■ **EXERCISE REQUIREMENTS**
Reproduce, unaltered, the line with "#### src/pages/StudentDashboard.jsx" along with every line that follows it in the records, up to the last.

■ **Plain-text document sources**
====

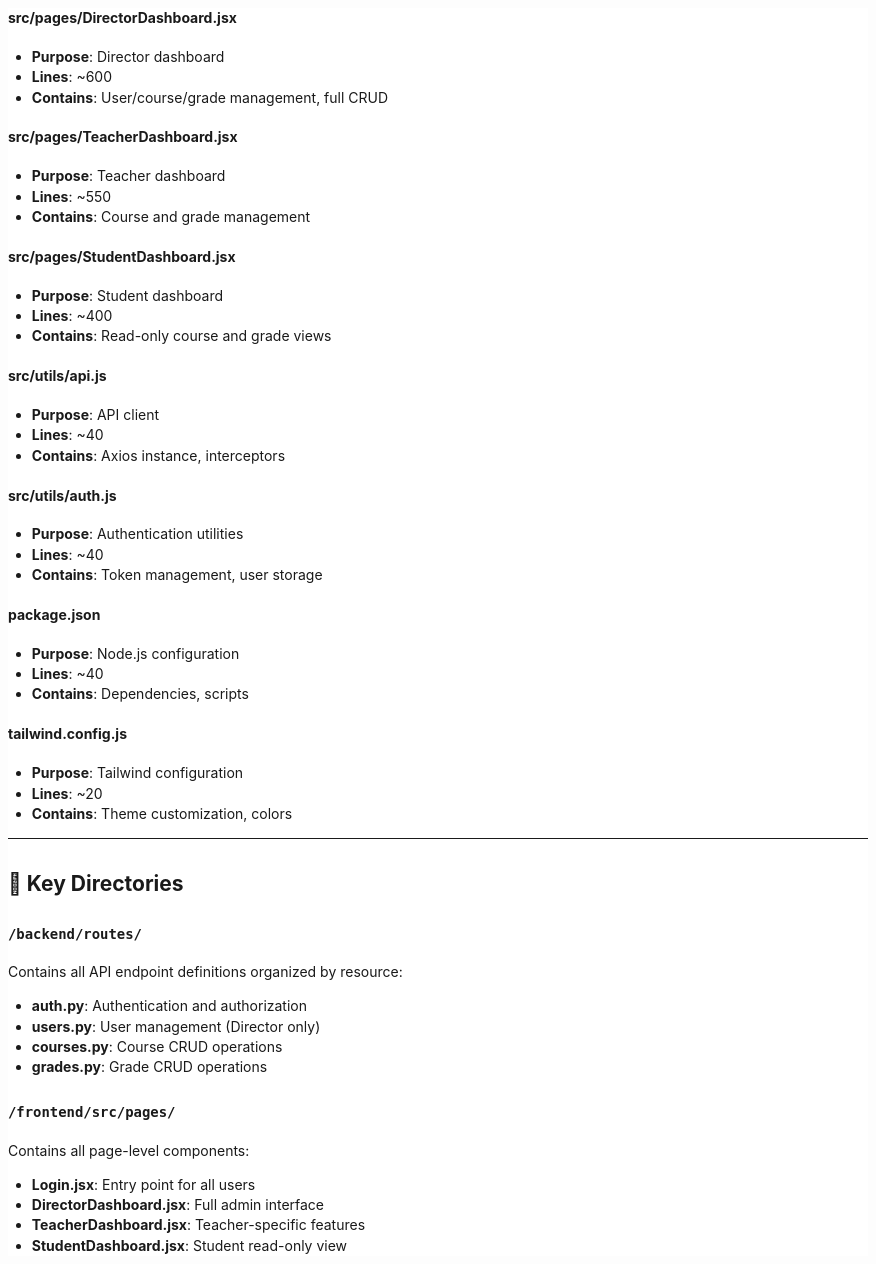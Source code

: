 #### src/pages/DirectorDashboard.jsx
- **Purpose**: Director dashboard
- **Lines**: ~600
- **Contains**: User/course/grade management, full CRUD

#### src/pages/TeacherDashboard.jsx
- **Purpose**: Teacher dashboard
- **Lines**: ~550
- **Contains**: Course and grade management

#### src/pages/StudentDashboard.jsx
- **Purpose**: Student dashboard
- **Lines**: ~400
- **Contains**: Read-only course and grade views

#### src/utils/api.js
- **Purpose**: API client
- **Lines**: ~40
- **Contains**: Axios instance, interceptors

#### src/utils/auth.js
- **Purpose**: Authentication utilities
- **Lines**: ~40
- **Contains**: Token management, user storage

#### package.json
- **Purpose**: Node.js configuration
- **Lines**: ~40
- **Contains**: Dependencies, scripts

#### tailwind.config.js
- **Purpose**: Tailwind configuration
- **Lines**: ~20
- **Contains**: Theme customization, colors

---

## 🎯 Key Directories

### `/backend/routes/`
Contains all API endpoint definitions organized by resource:
- **auth.py**: Authentication and authorization
- **users.py**: User management (Director only)
- **courses.py**: Course CRUD operations
- **grades.py**: Grade CRUD operations

### `/frontend/src/pages/`
Contains all page-level components:
- **Login.jsx**: Entry point for all users
- **DirectorDashboard.jsx**: Full admin interface
- **TeacherDashboard.jsx**: Teacher-specific features
- **StudentDashboard.jsx**: Student read-only view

====

■ **ANSWER BELOW**
#### src/pages/StudentDashboard.jsx
- **Purpose**: Student dashboard
- **Lines**: ~400
- **Contains**: Read-only course and grade views

#### src/utils/api.js
- **Purpose**: API client
- **Lines**: ~40
- **Contains**: Axios instance, interceptors

#### src/utils/auth.js
- **Purpose**: Authentication utilities
- **Lines**: ~40
- **Contains**: Token management, user storage

#### package.json
- **Purpose**: Node.js configuration
- **Lines**: ~40
- **Contains**: Dependencies, scripts

#### tailwind.config.js
- **Purpose**: Tailwind configuration
- **Lines**: ~20
- **Contains**: Theme customization, colors

---

## 🎯 Key Directories

### `/backend/routes/`
Contains all API endpoint definitions organized by resource:
- **auth.py**: Authentication and authorization
- **users.py**: User management (Director only)
- **courses.py**: Course CRUD operations
- **grades.py**: Grade CRUD operations

### `/frontend/src/pages/`
Contains all page-level components:
- **Login.jsx**: Entry point for all users
- **DirectorDashboard.jsx**: Full admin interface
- **TeacherDashboard.jsx**: Teacher-specific features
- **StudentDashboard.jsx**: Student read-only view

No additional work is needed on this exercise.